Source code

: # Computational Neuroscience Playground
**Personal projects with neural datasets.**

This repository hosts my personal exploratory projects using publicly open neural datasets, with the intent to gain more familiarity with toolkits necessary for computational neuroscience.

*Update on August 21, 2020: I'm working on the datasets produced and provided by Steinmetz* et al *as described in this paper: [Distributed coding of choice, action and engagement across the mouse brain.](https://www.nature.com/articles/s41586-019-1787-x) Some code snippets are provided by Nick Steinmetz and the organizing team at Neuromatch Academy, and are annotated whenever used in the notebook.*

-----

What is needed is an exact copy of all the records above.

> Task solution
Source code

: # Computational Neuroscience Playground
**Personal projects with neural datasets.**

This repository hosts my personal exploratory projects using publicly open neural datasets, with the intent to gain more familiarity with toolkits necessary for computational neuroscience.

*Update on August 21, 2020: I'm working on the datasets produced and provided by Steinmetz* et al *as described in this paper: [Distributed coding of choice, action and engagement across the mouse brain.](https://www.nature.com/articles/s41586-019-1787-x) Some code snippets are provided by Nick Steinmetz and the organizing team at Neuromatch Academy, and are annotated whenever used in the notebook.*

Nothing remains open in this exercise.